Morar em um abrigo e ser aposentado tem a vantagem de se ter a possibilidade de se juntar uma graninha, mas aparecem uma série de desvantagens pequenas, mas, que juntas se tornam um problemão: acordar às cinco horas da manhã em pleno horário de verão, e ter que sair mesmo debaixo de uma forte chuva. O pior também é, ao sair, não ter o que fazer, um objetivo a ser alcançado. O jeito era procurar um refúgio, no parque perto do abrigo e que era pouco frequentado, mas muito bonito. Havia também aquele desgaste para simplesmente carregar o celular nas tomadas que encontrava por ai: não poderia desgrudar o olho um minuto sequer, ou seja, tinha que ficar olhando para o aparelho por cerca de três horas diretas.... À todo instante olhava o aparelho, na esperança de que as barrinhas ficassem cheias, e a última era uma eternidade para ser carregada... Para lavar a roupa, a mesma coisa: tinha que esperar que secassem quase que completamente, não tem essa de que os larápios perdoam os pobres, se tiver algo interessante eles metem a mão mesmo. Roubaram uma camisa novinha que eu tinha da Argentina quando a deixei secando em uma grade perto de uma igreja.

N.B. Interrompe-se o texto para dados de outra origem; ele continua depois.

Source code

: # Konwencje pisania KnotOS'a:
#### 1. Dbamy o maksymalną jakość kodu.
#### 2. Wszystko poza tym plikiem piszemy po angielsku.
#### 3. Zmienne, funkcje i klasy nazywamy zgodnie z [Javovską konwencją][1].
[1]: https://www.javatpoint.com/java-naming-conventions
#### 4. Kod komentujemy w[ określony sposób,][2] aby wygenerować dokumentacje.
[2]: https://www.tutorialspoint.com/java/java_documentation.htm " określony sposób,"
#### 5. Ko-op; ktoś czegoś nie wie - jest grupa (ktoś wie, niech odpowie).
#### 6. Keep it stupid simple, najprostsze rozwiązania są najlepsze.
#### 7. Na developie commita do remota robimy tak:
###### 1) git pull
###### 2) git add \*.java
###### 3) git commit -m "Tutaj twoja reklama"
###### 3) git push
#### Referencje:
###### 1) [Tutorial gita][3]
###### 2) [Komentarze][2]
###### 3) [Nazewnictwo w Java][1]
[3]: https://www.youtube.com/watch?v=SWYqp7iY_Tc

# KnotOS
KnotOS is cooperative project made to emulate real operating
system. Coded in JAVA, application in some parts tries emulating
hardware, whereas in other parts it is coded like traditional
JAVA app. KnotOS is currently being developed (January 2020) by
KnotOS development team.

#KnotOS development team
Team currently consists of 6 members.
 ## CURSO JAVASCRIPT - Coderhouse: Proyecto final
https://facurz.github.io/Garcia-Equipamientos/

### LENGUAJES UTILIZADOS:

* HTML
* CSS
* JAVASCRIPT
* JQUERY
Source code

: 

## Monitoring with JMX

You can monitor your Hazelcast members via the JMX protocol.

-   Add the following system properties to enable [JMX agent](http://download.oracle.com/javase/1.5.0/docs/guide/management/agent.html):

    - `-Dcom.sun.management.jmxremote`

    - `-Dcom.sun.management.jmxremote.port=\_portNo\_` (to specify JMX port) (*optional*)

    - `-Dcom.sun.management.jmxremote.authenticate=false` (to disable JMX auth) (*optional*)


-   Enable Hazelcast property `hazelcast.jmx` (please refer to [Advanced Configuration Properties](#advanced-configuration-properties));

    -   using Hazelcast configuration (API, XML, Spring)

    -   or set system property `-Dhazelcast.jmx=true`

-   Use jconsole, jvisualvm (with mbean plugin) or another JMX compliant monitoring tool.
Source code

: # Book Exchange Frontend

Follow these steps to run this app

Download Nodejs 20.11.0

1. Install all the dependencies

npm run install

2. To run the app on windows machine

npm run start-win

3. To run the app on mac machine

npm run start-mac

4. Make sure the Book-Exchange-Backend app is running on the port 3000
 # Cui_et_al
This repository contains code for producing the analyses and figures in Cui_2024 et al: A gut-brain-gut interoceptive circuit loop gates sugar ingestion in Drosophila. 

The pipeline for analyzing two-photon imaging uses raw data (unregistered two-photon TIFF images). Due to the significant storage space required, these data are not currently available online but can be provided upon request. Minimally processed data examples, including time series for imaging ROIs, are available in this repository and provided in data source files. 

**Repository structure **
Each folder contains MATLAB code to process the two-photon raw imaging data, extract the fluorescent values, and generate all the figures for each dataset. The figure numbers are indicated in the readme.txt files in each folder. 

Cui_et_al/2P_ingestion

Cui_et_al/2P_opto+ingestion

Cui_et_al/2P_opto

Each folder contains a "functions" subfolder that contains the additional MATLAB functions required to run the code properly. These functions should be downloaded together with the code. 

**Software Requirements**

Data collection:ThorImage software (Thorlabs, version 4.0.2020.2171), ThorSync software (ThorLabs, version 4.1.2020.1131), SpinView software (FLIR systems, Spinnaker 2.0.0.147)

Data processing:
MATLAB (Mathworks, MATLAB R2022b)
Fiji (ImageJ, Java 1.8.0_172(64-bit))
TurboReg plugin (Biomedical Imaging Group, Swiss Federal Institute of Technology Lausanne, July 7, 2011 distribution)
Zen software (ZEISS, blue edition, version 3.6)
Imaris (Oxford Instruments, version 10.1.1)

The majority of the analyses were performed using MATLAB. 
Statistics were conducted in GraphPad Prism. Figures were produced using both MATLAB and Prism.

Além disso, o abrigo em Belo Horizonte estava com um clima um pouco tenso. Na primeira vez que havia ficado por lá, no ano passado, as coisas eram bem tranquilas. Mas, depois que voltei para lá, em agosto deste ano, as coisas haviam mudado e muito, inclusive o perfil de quem usava o albergue. Havia muitas discussões tolas, algumas brigas, roubos de celulares, conversas não muito sadias e falta de respeito com o sono alheio. Algumas pessoas estão lá para tentarem realmente mudarem de vida, se tornam evangélicos, tentam se livrar das drogas e vícios, mas, uma boa parte não quer saber de nada mesmo...
Essa situação acabou me deixando a ponto de surtar. Ser confundido com esse tipo de pessoa me fez muito mal. Não sou santo, mas também sou um cara que procura ser o mais correto possível. Em minha cabeça, aonde eu ia, imaginava que as pessoas estavam me chamando de ladrão. Encarava como uma ofensa quando uma mulher passava segurando a bolsa perto de mim, pensava que aquele gesto era única e exclusivamente por causa de mim.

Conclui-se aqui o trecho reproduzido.